[Vwdiesel] Rabbit droppings # 160 --- ( Hagar on the SENILE virus ).

James Hansen jhsg at sasktel.net
Fri May 27 03:11:17 EDT 2005


Gary, I've read about this being an issue on reactors.  Is that only
theoretical, or was there a TBO on reactor parts to address that?
-james

-----Original Message-----
From: gary [mailto:gbangs at cfl.rr.com]
Sent: Thursday, May 26, 2005 4:19 PM
To: James Hansen
Cc: VWDiesel
Subject: RE: [Vwdiesel] Rabbit droppings # 160 --- ( Hagar on the SENILE
virus ).


Here goes... H2 embrittlement

In metallic crystalline structures, think of a plate of marbles. All the
marbles line up in neat rows of atoms. Now picture layer upon layer of
the atoms. One layer easily glides along the surface of the next layer.
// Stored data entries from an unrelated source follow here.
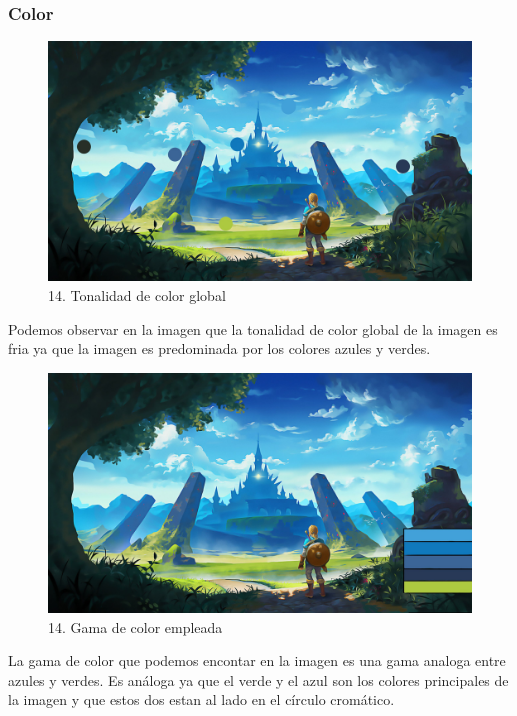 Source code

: \documentclass[12pt]{article}
\begin{document}
    \subsubsection{Color}
    \begin{figure}[H]
      \centering
      \includegraphics[width=\textwidth]{images/Selena/14_concept_art color.jpg}
      \caption{\small 14. Tonalidad de color global}
    \end{figure}
    Podemos observar en la imagen que la tonalidad de color global de la imagen es fria ya que la imagen es predominada por los colores azules y verdes.

    \begin{figure}[H]
      \centering
      \includegraphics[width=\textwidth]{images/Selena/14_concept_art tabla.jpg}
      \caption{\small 14. Gama de color empleada}
    \end{figure}
    La gama de color que podemos encontar en la imagen es una gama analoga entre azules y verdes. Es análoga ya que el verde y el azul son los colores principales de la imagen y que estos dos estan al lado en el círculo cromático. 
\end{document}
-> Metal bends easily and doesn't break.

Now, toss in a H atom.

The metal lattice structure basically stays the same, but now the H atom
sits in-between the layers of metal atoms. Think of a door stop. One
layer can no longer easily slide along the other layers.

-> The metal is much harder to bend, and will eventually break as the
crystal lattice lets go.


Does that answer the question?

-Gary


On Thu, 2005-05-26 at 01:30 -0600, James Hansen wrote:
>
> And by the way  I am going to try and smoke our man of STEEL out of his
> Canola patch
> and explain ---HYDROGEN    imbrittlement of steel      ---jep James
Hansen.
>
> -----------------------
>
> I wish he was out in the canola patch.  Had to tear down the fuel
injection
> system in the 450hp Cummins in the tractor, so unless I hitch a looooong
> string of horses together, for now, not a whole lot of planting going on.
> Should see some activity tomorrow afternoon.  So why does stuff always
seem
> to blow up on the friday night of the long weekend?  That's what I want to
> know.
> Hydrogen embrittlement.  Gee, Hagar, you're making me think, it's late.
>
> It's thought to cause stuff like bolt failures when using the shiny plated
> bolts, and on chromed parts- the electroplating action causes hydrogen to
be
> absorbed by the metal, where it reacts with carbon in the metal grain
> structure.  Methane gas is formed, so to fart, the metal has to break
along
> the grain boundaries.  Not great if it's a part you like, say on a wing,
or
> a wheel for instance.  Also corrosion can produce hydrogen with similar
> effects, and welding. You have probably heard the term "low hydrogen
filler
> rod"  the welding filler rods are heated to drive any free hydrogen out so
> as to not expose the weld surface to an embrittling agent.
> I like teasing the shiny chrome engined weekend drag racer guys about
> hydrogen embrittlement and electroplating.